Leaders, misez sur votre boussole intérieure !
Servir l’équipe en l’accompagnant vers une vision commune : vaste programme au planning du leader du « monde d’après ». Et pour garder le cap face à la pression, il est indispensable de « se connecter au cap qu’il a à l’intérieur de lui. Plus l’inconnu est énorme, plus le répertoire d’expériences extérieures est maigre et plus il doit chercher ses convictions et habiletés les plus profondes… et souvent encore inexploitées. Pour savoir à quelles expertises et ressources de son écosystème il peut faire confiance pour tracer sa route dans le brouillard, son meilleur allié reste sa boussole intérieure. Les vrais leaders ce sont pas dans la toute-puissance mais dans l’identification des chemins leur permettant de créer et d’innover » constate Sylvie Deffayet.
La méditation et les neurosciences à la rescousse
Leadership / médiation / neurosciences : le tiercé gagnant du leader de demain ? « Depuis 30 ans, les neurosciences ont objectivé les effets de la méditation sur notre lucidité, notre capacité au discernement, notre gestion émotionnelle, notre intuition… et ont permis de mettre en évidence des changements sur le fonctionnement du cerveau. Parmi les plus notables : une plus grande vigilance, à moindre effort. Et dans des situations d’incertitude et de pression forte, il est fondamental de pouvoir réfléchir, décider et agir avec une capacité préservée » analyse Jean-Gérard Bloch, responsable du DU Leadership, méditation et neurosciences de l’EM Strasbourg. Une démarche d’autant plus cruciale dans cette crise qui invite à l’introspection et à la mise en perspective. Ce DU mis en place par l’EM Strasbourg s’adresse d’ailleurs à des leaders en responsabilité et en expérience, à qui il propose une pédagogie expérientielle dans un format favorisant la prise de recul et l’approfondissement : 30 participants pour 4 sessions de 4 jours en plein cœur du Mont St Odile. « Un moyen de prendre la hauteur et la profondeur nécessaires sur ses choix fondamentaux, sur la façon d’être aligné sur ses valeurs dans sa posture de leader » estime Jean-Gérard Bloch.
La boite à outils du leader du monde VUCA ?
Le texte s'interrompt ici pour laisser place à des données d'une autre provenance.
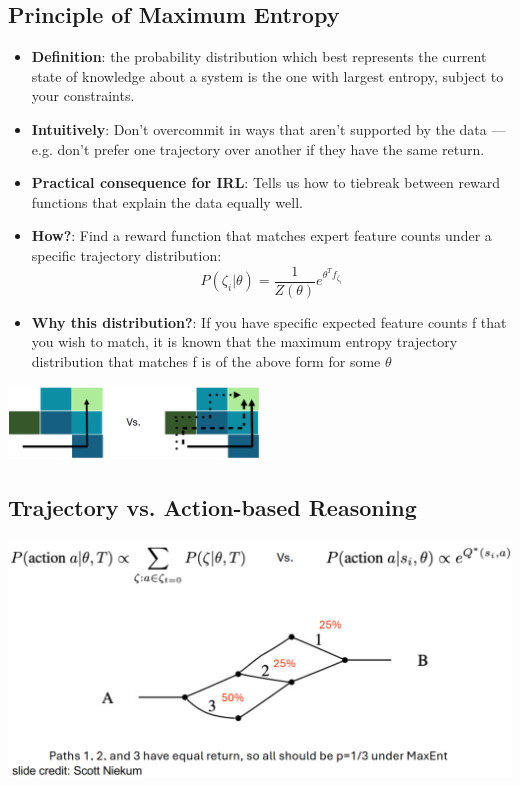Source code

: \documentclass[10pt]{article}
\begin{document}
\subsection*{Principle of Maximum Entropy}
\begin{itemize}
	\item \textbf{Definition}: the probability distribution which best represents the current state of knowledge about a system is the one with largest entropy, subject to your constraints.
    \item \textbf{Intuitively}: Don't overcommit in ways that aren't supported by the data — e.g. don't prefer one trajectory over another if they have the same return.
    \item \textbf{Practical consequence for IRL}: Tells us how to tiebreak between reward functions that explain the data equally well.
    \item \textbf{How?}: Find a reward function that matches expert feature counts under a specific trajectory distribution:
    \[P(\zeta_i | \theta) = \frac{1}{Z(\theta)} e^{\theta^T f_{\zeta_i}}\]
    \item \textbf{Why this distribution?}: If you have specific expected feature counts f that you wish to match, it is known that the maximum entropy trajectory distribution that matches f is of the above form for some $\theta$
\end{itemize}

\begin{center}
    \includegraphics*[width=0.5\textwidth]{L2_25.png}
\end{center}

\subsection*{Trajectory vs. Action-based Reasoning}
\begin{center}
    \includegraphics*[width=\textwidth]{L2_26.png}
\end{center}
\end{document}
Pandémie, catastrophes naturelles ou cyber attaques : pour mieux préparer les futurs leaders à répondre aux crises, avec de bonnes décisions aux bons moments, IMT Atlantique et ses sept partenaires issus de 5 pays européens ont lancé le projet d’innovation DAhoy. L’objectif ? Faire évoluer les formations pour préparer les salariés à mieux gérer les crises et donc, à « manager la complexité dans l’incertitude ». Un projet lancé dès 2017, et des outils pédagogiques plus que jamais d’actualité. A travers de multiples sessions pédagogiques ponctuées, entre autres, de serious games avec des étudiants ingénieurs, l’école et ses partenaires ont pu « formaliser, tester et éprouver une échelle de VUCAlité des situations vécues et à vivre, afin de renforcer nos VUCAptitudes et celles des étudiants ».